▸ **Required work**
Locate each line with the string "destPath" in the listing below and copy it.

▸ **Source material**
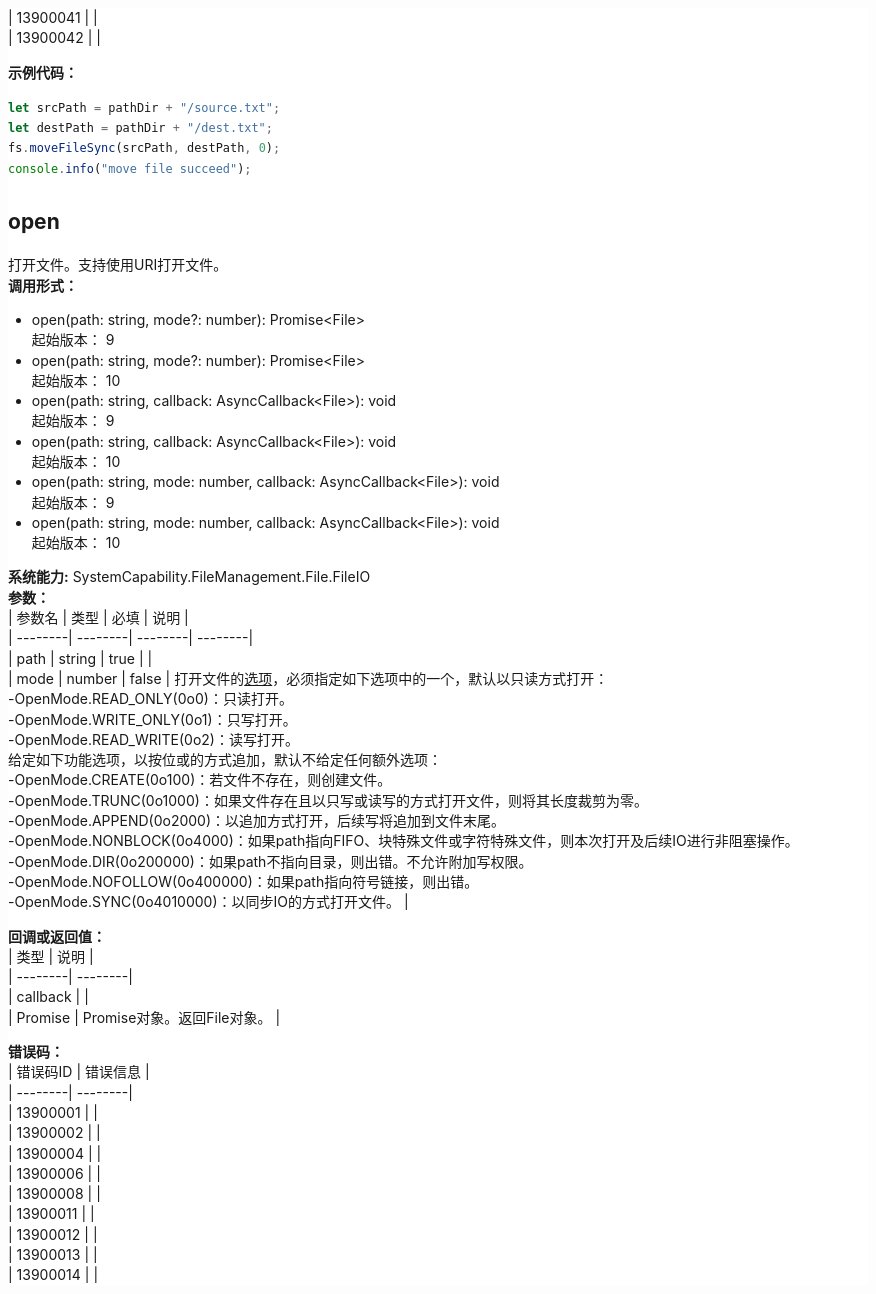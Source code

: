 | 13900041 |  |  
| 13900042 |  |  
    
 **示例代码：**   
```ts    
let srcPath = pathDir + "/source.txt";  
let destPath = pathDir + "/dest.txt";  
fs.moveFileSync(srcPath, destPath, 0);  
console.info("move file succeed");    
```    
  
    
## open    
打开文件。支持使用URI打开文件。  
 **调用形式：**     
    
- open(path: string, mode?: number): Promise\<File>    
起始版本： 9    
- open(path: string, mode?: number): Promise\<File>    
起始版本： 10    
- open(path: string, callback: AsyncCallback\<File>): void    
起始版本： 9    
- open(path: string, callback: AsyncCallback\<File>): void    
起始版本： 10    
- open(path: string, mode: number, callback: AsyncCallback\<File>): void    
起始版本： 9    
- open(path: string, mode: number, callback: AsyncCallback\<File>): void    
起始版本： 10  
  
 **系统能力:**  SystemCapability.FileManagement.File.FileIO    
 **参数：**     
| 参数名 | 类型 | 必填 | 说明 |  
| --------| --------| --------| --------|  
| path | string | true |  |  
| mode | number | false | 打开文件的[选项](#openmode)，必须指定如下选项中的一个，默认以只读方式打开：<br/>-OpenMode.READ_ONLY(0o0)：只读打开。<br/>-OpenMode.WRITE_ONLY(0o1)：只写打开。<br/>-OpenMode.READ_WRITE(0o2)：读写打开。<br/>给定如下功能选项，以按位或的方式追加，默认不给定任何额外选项：<br/>-OpenMode.CREATE(0o100)：若文件不存在，则创建文件。<br/>-OpenMode.TRUNC(0o1000)：如果文件存在且以只写或读写的方式打开文件，则将其长度裁剪为零。<br/>-OpenMode.APPEND(0o2000)：以追加方式打开，后续写将追加到文件末尾。<br/>-OpenMode.NONBLOCK(0o4000)：如果path指向FIFO、块特殊文件或字符特殊文件，则本次打开及后续IO进行非阻塞操作。<br/>-OpenMode.DIR(0o200000)：如果path不指向目录，则出错。不允许附加写权限。<br/>-OpenMode.NOFOLLOW(0o400000)：如果path指向符号链接，则出错。<br/>-OpenMode.SYNC(0o4010000)：以同步IO的方式打开文件。 |  
    
 **回调或返回值：**     
| 类型 | 说明 |  
| --------| --------|  
| callback |  |  
| Promise<File> | Promise对象。返回File对象。 |  
    
    
 **错误码：**     
| 错误码ID | 错误信息 |  
| --------| --------|  
| 13900001 |  |  
| 13900002 |  |  
| 13900004 |  |  
| 13900006 |  |  
| 13900008 |  |  
| 13900011 |  |  
| 13900012 |  |  
| 13900013 |  |  
| 13900014 |  |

▸ **Exercise result**
let destPath = pathDir + "/dest.txt";  
fs.moveFileSync(srcPath, destPath, 0);  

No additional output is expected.